### Exercise:
For each record that follows, write out an identical copy.
===== Input
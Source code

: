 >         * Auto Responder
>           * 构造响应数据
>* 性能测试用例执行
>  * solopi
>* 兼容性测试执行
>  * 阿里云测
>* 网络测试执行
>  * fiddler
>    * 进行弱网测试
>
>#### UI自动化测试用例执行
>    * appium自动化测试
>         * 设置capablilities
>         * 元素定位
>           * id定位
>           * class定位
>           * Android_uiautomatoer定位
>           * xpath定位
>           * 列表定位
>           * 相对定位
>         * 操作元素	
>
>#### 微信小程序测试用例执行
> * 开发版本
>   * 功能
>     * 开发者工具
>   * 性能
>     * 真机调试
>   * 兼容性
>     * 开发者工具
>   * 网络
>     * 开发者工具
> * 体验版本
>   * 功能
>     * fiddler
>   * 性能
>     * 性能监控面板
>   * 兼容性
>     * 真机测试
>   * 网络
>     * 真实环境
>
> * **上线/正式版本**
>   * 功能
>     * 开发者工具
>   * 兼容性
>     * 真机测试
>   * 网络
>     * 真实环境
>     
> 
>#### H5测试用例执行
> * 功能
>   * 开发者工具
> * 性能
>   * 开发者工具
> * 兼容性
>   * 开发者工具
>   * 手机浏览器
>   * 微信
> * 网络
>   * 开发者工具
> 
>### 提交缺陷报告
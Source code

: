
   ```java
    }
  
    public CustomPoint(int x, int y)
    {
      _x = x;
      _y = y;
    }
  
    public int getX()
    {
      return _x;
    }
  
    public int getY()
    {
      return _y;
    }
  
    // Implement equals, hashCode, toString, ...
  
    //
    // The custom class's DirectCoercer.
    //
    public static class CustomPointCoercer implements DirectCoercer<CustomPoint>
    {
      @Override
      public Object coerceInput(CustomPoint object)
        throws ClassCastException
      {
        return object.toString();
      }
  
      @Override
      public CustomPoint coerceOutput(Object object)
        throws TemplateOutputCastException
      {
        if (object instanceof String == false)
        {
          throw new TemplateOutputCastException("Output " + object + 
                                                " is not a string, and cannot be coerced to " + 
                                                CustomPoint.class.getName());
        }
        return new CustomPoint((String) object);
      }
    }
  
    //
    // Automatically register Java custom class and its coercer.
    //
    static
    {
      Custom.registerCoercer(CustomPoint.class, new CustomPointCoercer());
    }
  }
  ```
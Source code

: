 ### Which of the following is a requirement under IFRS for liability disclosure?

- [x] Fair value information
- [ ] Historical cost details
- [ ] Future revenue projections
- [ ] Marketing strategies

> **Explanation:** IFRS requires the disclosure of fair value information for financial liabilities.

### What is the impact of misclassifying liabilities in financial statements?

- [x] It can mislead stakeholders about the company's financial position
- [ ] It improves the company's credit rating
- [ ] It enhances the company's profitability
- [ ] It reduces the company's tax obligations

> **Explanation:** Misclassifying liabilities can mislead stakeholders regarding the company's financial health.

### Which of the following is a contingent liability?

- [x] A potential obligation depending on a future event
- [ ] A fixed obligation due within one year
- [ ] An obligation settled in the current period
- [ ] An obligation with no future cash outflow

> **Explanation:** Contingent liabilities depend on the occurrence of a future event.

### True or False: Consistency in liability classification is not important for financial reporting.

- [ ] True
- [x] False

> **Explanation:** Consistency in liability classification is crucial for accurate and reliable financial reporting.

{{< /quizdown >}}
==========
### Exercise output:
Source code

: >         * Auto Responder
>           * 构造响应数据
>* 性能测试用例执行
>  * solopi
>* 兼容性测试执行
>  * 阿里云测
>* 网络测试执行
>  * fiddler
>    * 进行弱网测试
>
>#### UI自动化测试用例执行
>    * appium自动化测试
>         * 设置capablilities
>         * 元素定位
>           * id定位
>           * class定位
>           * Android_uiautomatoer定位
>           * xpath定位
>           * 列表定位
>           * 相对定位
>         * 操作元素	
>
>#### 微信小程序测试用例执行
> * 开发版本
>   * 功能
>     * 开发者工具
>   * 性能
>     * 真机调试
>   * 兼容性
>     * 开发者工具
>   * 网络
>     * 开发者工具
> * 体验版本
>   * 功能
>     * fiddler
>   * 性能
>     * 性能监控面板
>   * 兼容性
>     * 真机测试
>   * 网络
>     * 真实环境
>
> * **上线/正式版本**
>   * 功能
>     * 开发者工具
>   * 兼容性
>     * 真机测试
>   * 网络
>     * 真实环境
>     
> 
>#### H5测试用例执行
> * 功能
>   * 开发者工具
> * 性能
>   * 开发者工具
> * 兼容性
>   * 开发者工具
>   * 手机浏览器
>   * 微信
> * 网络
>   * 开发者工具
> 
>### 提交缺陷报告
Source code

:
   ```java
    }
  
    public CustomPoint(int x, int y)
    {
      _x = x;
      _y = y;
    }
  
    public int getX()
    {
      return _x;
    }
  
    public int getY()
    {
      return _y;
    }
  
    // Implement equals, hashCode, toString, ...
  
    //
    // The custom class's DirectCoercer.
    //
    public static class CustomPointCoercer implements DirectCoercer<CustomPoint>
    {
      @Override
      public Object coerceInput(CustomPoint object)
        throws ClassCastException
      {
        return object.toString();
      }
  
      @Override
      public CustomPoint coerceOutput(Object object)
        throws TemplateOutputCastException
      {
        if (object instanceof String == false)
        {
          throw new TemplateOutputCastException("Output " + object + 
                                                " is not a string, and cannot be coerced to " + 
                                                CustomPoint.class.getName());
        }
        return new CustomPoint((String) object);
      }
    }
  
    //
    // Automatically register Java custom class and its coercer.
    //
    static
    {
      Custom.registerCoercer(CustomPoint.class, new CustomPointCoercer());
    }
  }
  ```
Source code

: ### Which of the following is a requirement under IFRS for liability disclosure?

- [x] Fair value information
- [ ] Historical cost details
- [ ] Future revenue projections
- [ ] Marketing strategies

> **Explanation:** IFRS requires the disclosure of fair value information for financial liabilities.

### What is the impact of misclassifying liabilities in financial statements?

- [x] It can mislead stakeholders about the company's financial position
- [ ] It improves the company's credit rating
- [ ] It enhances the company's profitability
- [ ] It reduces the company's tax obligations

> **Explanation:** Misclassifying liabilities can mislead stakeholders regarding the company's financial health.

### Which of the following is a contingent liability?

- [x] A potential obligation depending on a future event
- [ ] A fixed obligation due within one year
- [ ] An obligation settled in the current period
- [ ] An obligation with no future cash outflow

> **Explanation:** Contingent liabilities depend on the occurrence of a future event.

### True or False: Consistency in liability classification is not important for financial reporting.

- [ ] True
- [x] False

> **Explanation:** Consistency in liability classification is crucial for accurate and reliable financial reporting.

{{< /quizdown >}}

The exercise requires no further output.